Many plants in Sweden have been modified, sometimes in a number of steps, to meet the new constraints, taxes and political expectations. A number of plants have been switched from oil to solid fuels over the last 20 years, while in the last decade a NOx tariff has made it economic to decrease emission of nitrogen oxides to low levels for all kinds of fuels.

In response to this, Vattenfall has developed a method for meeting the various demands placed on plant owners, with the focus on cost-effective decrease in NOx emissions.

The Vattenfall concept

In the case of operating power stations, the improvements needed and the possible ways of carrying them out always vary from plant to plant. A standard solution or a standardized method will often not be optimal for a particular problem. In fact standardized procedures can be very expensive and time consuming. Instead Vattenfall has developed a range of schemes for a range of applications by combining a basic problem-solving approach with the combined experience amassed from many projects. Essentially, up-to-date knowledge of the different basic technologies of combustion and emission reduction is combined with modern computational tools and traditional modelling of fluid dynamics.

Boiler furnace fluid dynamics is generally not sufficiently focused on boiler design or on boiler modifications. The reason is usually that fluid dynamics is considered costly and time consuming. But looked at in the context of an even costlier boiler modification, it might be a very sensible thing to do.

Another very important consideration is that it is only recently that computational techniques have attained the level where full blown 3 D modelling of a combustion chamber is accurate enough to be relied upon.

Modification vs cleaning

Is it best to reduce emissions by cleaning flue gases or by modifying combustion systems? This has always been a matter of discussion. The argument has traditionally been settled by the fact that, in general, combustion modifications have been much cheaper, although somewhat less effective. So in a case where emissions requirements were particularly onerous the flue gas cleaning option has been chosen, otherwise the less expensive combustion modification route has been preferred.

However, combustion modification has tended to be standardized and not always as effective as expected. Further, there were several companies active in the market who really did not know what was happening inside the combustion chamber. In larger boilers this is not easy to establish, and in some cases it is not even possible to take a look inside. Consequently the results were generally poor and when success was achieved it was considered to be more or less a matter of witchcraft. On the other hand several companies were serious and developed a good knowledge of a certain type of boiler, eg tangentially fired or some other type, and gained good results with a minimum of effort.
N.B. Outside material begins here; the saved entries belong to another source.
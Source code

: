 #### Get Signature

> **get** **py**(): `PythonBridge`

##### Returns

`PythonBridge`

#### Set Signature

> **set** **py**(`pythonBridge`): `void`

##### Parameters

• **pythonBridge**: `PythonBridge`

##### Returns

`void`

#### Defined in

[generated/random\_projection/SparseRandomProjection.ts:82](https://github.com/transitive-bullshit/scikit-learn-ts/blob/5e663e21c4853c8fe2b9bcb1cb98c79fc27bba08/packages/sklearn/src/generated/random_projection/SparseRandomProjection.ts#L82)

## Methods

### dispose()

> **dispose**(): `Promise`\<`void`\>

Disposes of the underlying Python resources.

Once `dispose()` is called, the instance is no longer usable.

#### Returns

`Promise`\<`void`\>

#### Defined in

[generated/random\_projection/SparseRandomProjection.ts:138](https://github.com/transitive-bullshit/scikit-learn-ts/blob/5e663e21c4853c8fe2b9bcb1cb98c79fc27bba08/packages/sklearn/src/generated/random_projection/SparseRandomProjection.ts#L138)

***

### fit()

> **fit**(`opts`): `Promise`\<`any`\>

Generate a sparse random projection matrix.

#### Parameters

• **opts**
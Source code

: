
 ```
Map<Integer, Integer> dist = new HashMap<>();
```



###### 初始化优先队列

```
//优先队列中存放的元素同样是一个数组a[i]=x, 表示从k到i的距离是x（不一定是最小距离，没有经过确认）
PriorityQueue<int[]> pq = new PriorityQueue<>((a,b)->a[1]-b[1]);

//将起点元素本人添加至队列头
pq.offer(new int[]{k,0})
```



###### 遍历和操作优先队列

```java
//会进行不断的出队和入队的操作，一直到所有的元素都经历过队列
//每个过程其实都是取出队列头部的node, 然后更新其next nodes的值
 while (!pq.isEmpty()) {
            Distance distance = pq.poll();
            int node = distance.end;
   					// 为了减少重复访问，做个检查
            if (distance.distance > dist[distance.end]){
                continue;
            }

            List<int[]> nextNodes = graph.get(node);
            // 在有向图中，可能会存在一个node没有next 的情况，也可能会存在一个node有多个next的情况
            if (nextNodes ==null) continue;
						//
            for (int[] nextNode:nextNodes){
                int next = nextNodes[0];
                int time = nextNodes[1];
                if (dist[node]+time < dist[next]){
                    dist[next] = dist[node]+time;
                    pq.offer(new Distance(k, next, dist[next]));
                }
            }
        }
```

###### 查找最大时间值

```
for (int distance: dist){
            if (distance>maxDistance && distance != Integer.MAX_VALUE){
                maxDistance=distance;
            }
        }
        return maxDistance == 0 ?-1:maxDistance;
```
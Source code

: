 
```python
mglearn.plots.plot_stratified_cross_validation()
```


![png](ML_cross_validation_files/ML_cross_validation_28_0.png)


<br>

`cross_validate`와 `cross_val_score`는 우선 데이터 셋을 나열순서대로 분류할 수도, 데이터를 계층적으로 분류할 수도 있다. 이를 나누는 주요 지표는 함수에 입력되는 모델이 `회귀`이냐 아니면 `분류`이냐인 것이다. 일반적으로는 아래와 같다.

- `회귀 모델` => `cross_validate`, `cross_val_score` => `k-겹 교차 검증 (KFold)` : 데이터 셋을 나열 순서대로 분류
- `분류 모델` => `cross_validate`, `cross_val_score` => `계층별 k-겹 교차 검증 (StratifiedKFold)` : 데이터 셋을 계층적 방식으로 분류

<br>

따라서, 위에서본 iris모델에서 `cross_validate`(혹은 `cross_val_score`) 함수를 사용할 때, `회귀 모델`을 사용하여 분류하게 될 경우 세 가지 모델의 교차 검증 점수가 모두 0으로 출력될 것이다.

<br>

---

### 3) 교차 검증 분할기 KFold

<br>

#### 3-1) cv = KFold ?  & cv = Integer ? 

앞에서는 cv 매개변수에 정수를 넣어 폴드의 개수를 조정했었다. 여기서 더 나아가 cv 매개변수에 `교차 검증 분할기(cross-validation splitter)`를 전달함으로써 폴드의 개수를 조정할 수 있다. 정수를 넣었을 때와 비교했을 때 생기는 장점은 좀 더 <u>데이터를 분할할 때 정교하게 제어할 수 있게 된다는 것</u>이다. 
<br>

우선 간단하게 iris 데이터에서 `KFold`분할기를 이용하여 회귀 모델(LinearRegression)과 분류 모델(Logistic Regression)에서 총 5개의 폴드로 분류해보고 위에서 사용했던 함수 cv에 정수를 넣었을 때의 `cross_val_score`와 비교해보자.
Good technologies develop quickly, but not always in the predicted way. For example, some years ago selective catalytic reduction (SCR) was considered to be very effective but too expensive for many plants. However, the investment costs decreased substantially when competition between manufacturers increased. At the same time alarming test results showed that the catalysts were badly contaminated if something other than gas or a good coal was fired. A few years later, procedures to retain or maintain the activity of the catalyst even when using waste fuel were developed. This illustrates the dynamic world we operate in when choosing between combustion modification methods, selective non-catalytic reduction (SNCR) and high or low dust selective catalytic reduction (SCR).

In principle, a well controlled combustion process will have several positive effects relative to a less well controlled process, such as higher capacity and higher efficiency in combination with lower emissions, but flue gas cleaning methods might be more efficient and less sensitive to changes in the process parameters. Usually the two in combination are very powerful. The choice depends on the situation at hand, the boiler configuration, the environmental constraints and fuel supply.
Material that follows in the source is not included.